特許公報1及び2に示される石炭ガス化装置では、下段のガス化炉において、酸素、又は、酸素及び水蒸気と、石炭を投入して部分酸化によりガス化ガスを生成し、上段の改質炉において、前記生成したガス化ガス中に石炭及び水素を投入して水素化熱分解によりガス、オイル、及びチャーを生成する、上下二室二段の反応器を用いた方式が示されている。

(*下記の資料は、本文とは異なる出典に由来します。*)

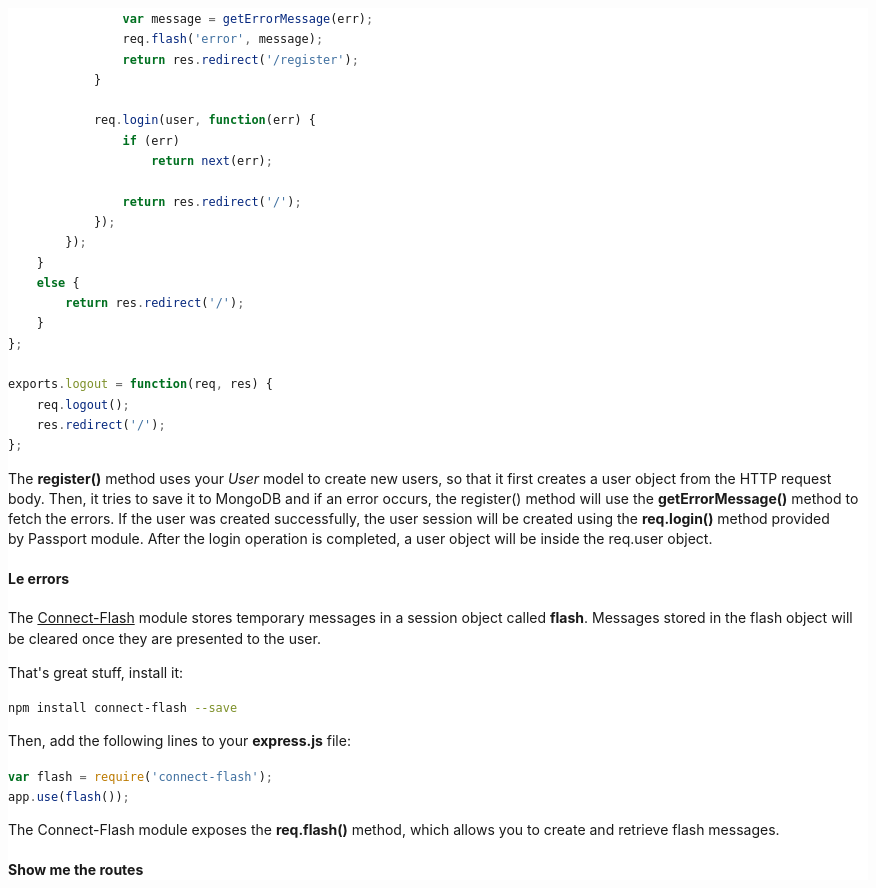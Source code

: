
 ``` js
				var message = getErrorMessage(err);
				req.flash('error', message);
				return res.redirect('/register');
			}

			req.login(user, function(err) {
				if (err)
					return next(err);

				return res.redirect('/');
			});
		});
	}
	else {
		return res.redirect('/');
	}
};

exports.logout = function(req, res) {
	req.logout();
	res.redirect('/');
};
```

The **register()** method uses your _User_ model to create new users, so that it first creates a user object from the HTTP request body. Then, it tries to save it to MongoDB and if an error occurs, the register() method will use the **getErrorMessage()** method to fetch the errors. If the user was created successfully, the user session will be created using the **req.login()** method provided by Passport module. After the login operation is completed, a user object will be inside the req.user object.

#### Le errors

The [Connect-Flash](https://www.npmjs.com/package/connect-flash) module stores temporary messages in a session object called **flash**. Messages stored in the flash object will be cleared once they are presented to the user.

That's great stuff, install it:

``` bash
npm install connect-flash --save
```

Then, add the following lines to your **express.js** file:

``` js
var flash = require('connect-flash');
app.use(flash());
```

The Connect-Flash module exposes the **req.flash()** method, which allows you to create and retrieve flash messages.

#### Show me the routes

そして、このように反応器を二室二段とすることで、石炭のガス化を行う部分と水素化熱分解を行う部分を分離し、各部分の操作条件を自由に設定することが可能となる。
【0003】
特許公報3に示される石炭ガス化装置では、微粉炭及びガス化剤(酸素含有ガス等)を、高温加圧されたガス化炉内に噴入して内部のガス化部で部分酸化させる構成であり、これにより生成ガスを得るものである。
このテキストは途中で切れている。